**TASK ITEM**
Could you write out the records exactly as they are given?

**SUPPLIED ENTRIES**
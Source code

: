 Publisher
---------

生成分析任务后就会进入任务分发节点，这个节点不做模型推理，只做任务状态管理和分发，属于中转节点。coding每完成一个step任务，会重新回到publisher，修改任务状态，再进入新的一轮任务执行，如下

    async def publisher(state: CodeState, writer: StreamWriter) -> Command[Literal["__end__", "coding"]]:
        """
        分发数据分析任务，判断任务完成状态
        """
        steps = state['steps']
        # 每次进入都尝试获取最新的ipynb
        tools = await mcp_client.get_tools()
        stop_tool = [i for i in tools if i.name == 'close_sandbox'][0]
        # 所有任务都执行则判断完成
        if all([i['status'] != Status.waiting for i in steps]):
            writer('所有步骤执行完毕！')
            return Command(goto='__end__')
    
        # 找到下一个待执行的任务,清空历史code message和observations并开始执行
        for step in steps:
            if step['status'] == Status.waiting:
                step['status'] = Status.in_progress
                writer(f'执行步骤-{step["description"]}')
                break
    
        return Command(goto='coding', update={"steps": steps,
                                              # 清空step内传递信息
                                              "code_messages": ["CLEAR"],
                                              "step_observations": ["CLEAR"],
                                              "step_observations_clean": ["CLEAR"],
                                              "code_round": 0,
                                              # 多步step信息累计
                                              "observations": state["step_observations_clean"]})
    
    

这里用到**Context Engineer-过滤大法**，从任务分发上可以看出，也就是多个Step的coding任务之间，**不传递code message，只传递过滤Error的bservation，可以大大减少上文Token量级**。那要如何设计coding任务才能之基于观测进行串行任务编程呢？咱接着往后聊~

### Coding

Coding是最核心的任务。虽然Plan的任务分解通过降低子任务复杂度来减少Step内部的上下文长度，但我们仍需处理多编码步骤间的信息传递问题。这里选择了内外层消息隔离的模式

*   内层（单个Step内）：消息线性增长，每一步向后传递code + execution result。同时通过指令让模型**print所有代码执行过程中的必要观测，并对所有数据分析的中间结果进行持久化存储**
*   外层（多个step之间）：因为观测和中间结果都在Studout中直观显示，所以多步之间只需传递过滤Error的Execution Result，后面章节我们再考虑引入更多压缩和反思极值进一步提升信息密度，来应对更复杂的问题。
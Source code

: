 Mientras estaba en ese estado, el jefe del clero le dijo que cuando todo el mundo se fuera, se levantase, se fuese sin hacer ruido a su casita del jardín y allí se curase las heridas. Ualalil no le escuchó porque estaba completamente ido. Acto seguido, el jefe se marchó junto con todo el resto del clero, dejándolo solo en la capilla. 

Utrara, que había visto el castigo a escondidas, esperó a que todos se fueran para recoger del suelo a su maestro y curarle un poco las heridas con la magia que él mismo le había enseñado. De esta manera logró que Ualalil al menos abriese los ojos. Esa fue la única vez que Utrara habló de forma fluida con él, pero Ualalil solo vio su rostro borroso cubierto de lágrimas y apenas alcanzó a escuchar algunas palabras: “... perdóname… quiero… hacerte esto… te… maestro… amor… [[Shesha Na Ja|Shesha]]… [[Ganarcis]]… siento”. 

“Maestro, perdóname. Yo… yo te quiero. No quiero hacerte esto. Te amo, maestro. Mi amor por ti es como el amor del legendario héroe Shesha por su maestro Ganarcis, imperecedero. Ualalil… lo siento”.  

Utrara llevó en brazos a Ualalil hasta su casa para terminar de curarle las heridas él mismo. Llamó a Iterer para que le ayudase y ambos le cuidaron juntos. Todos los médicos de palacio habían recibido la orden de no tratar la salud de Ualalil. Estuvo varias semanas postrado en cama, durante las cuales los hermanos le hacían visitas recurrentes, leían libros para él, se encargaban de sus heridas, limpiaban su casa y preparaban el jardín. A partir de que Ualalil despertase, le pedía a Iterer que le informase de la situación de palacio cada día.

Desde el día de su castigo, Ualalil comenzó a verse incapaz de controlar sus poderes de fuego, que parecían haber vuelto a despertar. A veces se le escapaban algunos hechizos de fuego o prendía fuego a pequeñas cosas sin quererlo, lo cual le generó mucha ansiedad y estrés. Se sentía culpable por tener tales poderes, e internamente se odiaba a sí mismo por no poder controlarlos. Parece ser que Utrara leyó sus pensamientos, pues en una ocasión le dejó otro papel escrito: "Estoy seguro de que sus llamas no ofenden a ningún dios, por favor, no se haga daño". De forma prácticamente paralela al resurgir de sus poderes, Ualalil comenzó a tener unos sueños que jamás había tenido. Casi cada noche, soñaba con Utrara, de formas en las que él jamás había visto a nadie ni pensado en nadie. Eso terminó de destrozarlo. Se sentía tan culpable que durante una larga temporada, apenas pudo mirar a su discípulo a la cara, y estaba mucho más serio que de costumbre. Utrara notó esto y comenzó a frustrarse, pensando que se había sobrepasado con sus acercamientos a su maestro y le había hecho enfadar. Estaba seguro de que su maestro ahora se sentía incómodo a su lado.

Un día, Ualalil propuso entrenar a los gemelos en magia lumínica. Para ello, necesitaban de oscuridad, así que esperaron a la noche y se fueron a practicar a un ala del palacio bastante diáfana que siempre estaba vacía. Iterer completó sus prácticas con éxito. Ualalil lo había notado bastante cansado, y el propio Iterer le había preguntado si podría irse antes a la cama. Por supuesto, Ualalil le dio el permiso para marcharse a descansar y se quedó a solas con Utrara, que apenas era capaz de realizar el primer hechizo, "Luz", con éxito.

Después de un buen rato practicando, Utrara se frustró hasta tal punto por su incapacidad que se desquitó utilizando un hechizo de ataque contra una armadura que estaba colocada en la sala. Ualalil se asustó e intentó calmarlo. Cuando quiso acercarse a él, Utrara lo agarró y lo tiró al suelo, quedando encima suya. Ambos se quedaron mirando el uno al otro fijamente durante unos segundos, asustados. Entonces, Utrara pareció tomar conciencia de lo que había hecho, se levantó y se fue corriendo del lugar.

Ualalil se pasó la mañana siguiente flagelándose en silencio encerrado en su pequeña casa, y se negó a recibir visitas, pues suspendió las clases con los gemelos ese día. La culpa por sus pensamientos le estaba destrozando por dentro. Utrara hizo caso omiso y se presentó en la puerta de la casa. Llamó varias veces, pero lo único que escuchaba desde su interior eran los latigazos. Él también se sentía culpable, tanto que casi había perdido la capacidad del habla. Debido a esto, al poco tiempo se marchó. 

**SOLUTION**
Source code

: Publisher
---------

生成分析任务后就会进入任务分发节点，这个节点不做模型推理，只做任务状态管理和分发，属于中转节点。coding每完成一个step任务，会重新回到publisher，修改任务状态，再进入新的一轮任务执行，如下

    async def publisher(state: CodeState, writer: StreamWriter) -> Command[Literal["__end__", "coding"]]:
        """
        分发数据分析任务，判断任务完成状态
        """
        steps = state['steps']
        # 每次进入都尝试获取最新的ipynb
        tools = await mcp_client.get_tools()
        stop_tool = [i for i in tools if i.name == 'close_sandbox'][0]
        # 所有任务都执行则判断完成
        if all([i['status'] != Status.waiting for i in steps]):
            writer('所有步骤执行完毕！')
            return Command(goto='__end__')
    
        # 找到下一个待执行的任务,清空历史code message和observations并开始执行
        for step in steps:
            if step['status'] == Status.waiting:
                step['status'] = Status.in_progress
                writer(f'执行步骤-{step["description"]}')
                break
    
        return Command(goto='coding', update={"steps": steps,
                                              # 清空step内传递信息
                                              "code_messages": ["CLEAR"],
                                              "step_observations": ["CLEAR"],
                                              "step_observations_clean": ["CLEAR"],
                                              "code_round": 0,
                                              # 多步step信息累计
                                              "observations": state["step_observations_clean"]})
    
    

这里用到**Context Engineer-过滤大法**，从任务分发上可以看出，也就是多个Step的coding任务之间，**不传递code message，只传递过滤Error的bservation，可以大大减少上文Token量级**。那要如何设计coding任务才能之基于观测进行串行任务编程呢？咱接着往后聊~

### Coding

Coding是最核心的任务。虽然Plan的任务分解通过降低子任务复杂度来减少Step内部的上下文长度，但我们仍需处理多编码步骤间的信息传递问题。这里选择了内外层消息隔离的模式

*   内层（单个Step内）：消息线性增长，每一步向后传递code + execution result。同时通过指令让模型**print所有代码执行过程中的必要观测，并对所有数据分析的中间结果进行持久化存储**
*   外层（多个step之间）：因为观测和中间结果都在Studout中直观显示，所以多步之间只需传递过滤Error的Execution Result，后面章节我们再考虑引入更多压缩和反思极值进一步提升信息密度，来应对更复杂的问题。
Source code

: Mientras estaba en ese estado, el jefe del clero le dijo que cuando todo el mundo se fuera, se levantase, se fuese sin hacer ruido a su casita del jardín y allí se curase las heridas. Ualalil no le escuchó porque estaba completamente ido. Acto seguido, el jefe se marchó junto con todo el resto del clero, dejándolo solo en la capilla. 

Utrara, que había visto el castigo a escondidas, esperó a que todos se fueran para recoger del suelo a su maestro y curarle un poco las heridas con la magia que él mismo le había enseñado. De esta manera logró que Ualalil al menos abriese los ojos. Esa fue la única vez que Utrara habló de forma fluida con él, pero Ualalil solo vio su rostro borroso cubierto de lágrimas y apenas alcanzó a escuchar algunas palabras: “... perdóname… quiero… hacerte esto… te… maestro… amor… [[Shesha Na Ja|Shesha]]… [[Ganarcis]]… siento”. 

“Maestro, perdóname. Yo… yo te quiero. No quiero hacerte esto. Te amo, maestro. Mi amor por ti es como el amor del legendario héroe Shesha por su maestro Ganarcis, imperecedero. Ualalil… lo siento”.  

Utrara llevó en brazos a Ualalil hasta su casa para terminar de curarle las heridas él mismo. Llamó a Iterer para que le ayudase y ambos le cuidaron juntos. Todos los médicos de palacio habían recibido la orden de no tratar la salud de Ualalil. Estuvo varias semanas postrado en cama, durante las cuales los hermanos le hacían visitas recurrentes, leían libros para él, se encargaban de sus heridas, limpiaban su casa y preparaban el jardín. A partir de que Ualalil despertase, le pedía a Iterer que le informase de la situación de palacio cada día.

Desde el día de su castigo, Ualalil comenzó a verse incapaz de controlar sus poderes de fuego, que parecían haber vuelto a despertar. A veces se le escapaban algunos hechizos de fuego o prendía fuego a pequeñas cosas sin quererlo, lo cual le generó mucha ansiedad y estrés. Se sentía culpable por tener tales poderes, e internamente se odiaba a sí mismo por no poder controlarlos. Parece ser que Utrara leyó sus pensamientos, pues en una ocasión le dejó otro papel escrito: "Estoy seguro de que sus llamas no ofenden a ningún dios, por favor, no se haga daño". De forma prácticamente paralela al resurgir de sus poderes, Ualalil comenzó a tener unos sueños que jamás había tenido. Casi cada noche, soñaba con Utrara, de formas en las que él jamás había visto a nadie ni pensado en nadie. Eso terminó de destrozarlo. Se sentía tan culpable que durante una larga temporada, apenas pudo mirar a su discípulo a la cara, y estaba mucho más serio que de costumbre. Utrara notó esto y comenzó a frustrarse, pensando que se había sobrepasado con sus acercamientos a su maestro y le había hecho enfadar. Estaba seguro de que su maestro ahora se sentía incómodo a su lado.

Un día, Ualalil propuso entrenar a los gemelos en magia lumínica. Para ello, necesitaban de oscuridad, así que esperaron a la noche y se fueron a practicar a un ala del palacio bastante diáfana que siempre estaba vacía. Iterer completó sus prácticas con éxito. Ualalil lo había notado bastante cansado, y el propio Iterer le había preguntado si podría irse antes a la cama. Por supuesto, Ualalil le dio el permiso para marcharse a descansar y se quedó a solas con Utrara, que apenas era capaz de realizar el primer hechizo, "Luz", con éxito.

Después de un buen rato practicando, Utrara se frustró hasta tal punto por su incapacidad que se desquitó utilizando un hechizo de ataque contra una armadura que estaba colocada en la sala. Ualalil se asustó e intentó calmarlo. Cuando quiso acercarse a él, Utrara lo agarró y lo tiró al suelo, quedando encima suya. Ambos se quedaron mirando el uno al otro fijamente durante unos segundos, asustados. Entonces, Utrara pareció tomar conciencia de lo que había hecho, se levantó y se fue corriendo del lugar.

Ualalil se pasó la mañana siguiente flagelándose en silencio encerrado en su pequeña casa, y se negó a recibir visitas, pues suspendió las clases con los gemelos ese día. La culpa por sus pensamientos le estaba destrozando por dentro. Utrara hizo caso omiso y se presentó en la puerta de la casa. Llamó varias veces, pero lo único que escuchaba desde su interior eran los latigazos. Él también se sentía culpable, tanto que casi había perdido la capacidad del habla. Debido a esto, al poco tiempo se marchó. 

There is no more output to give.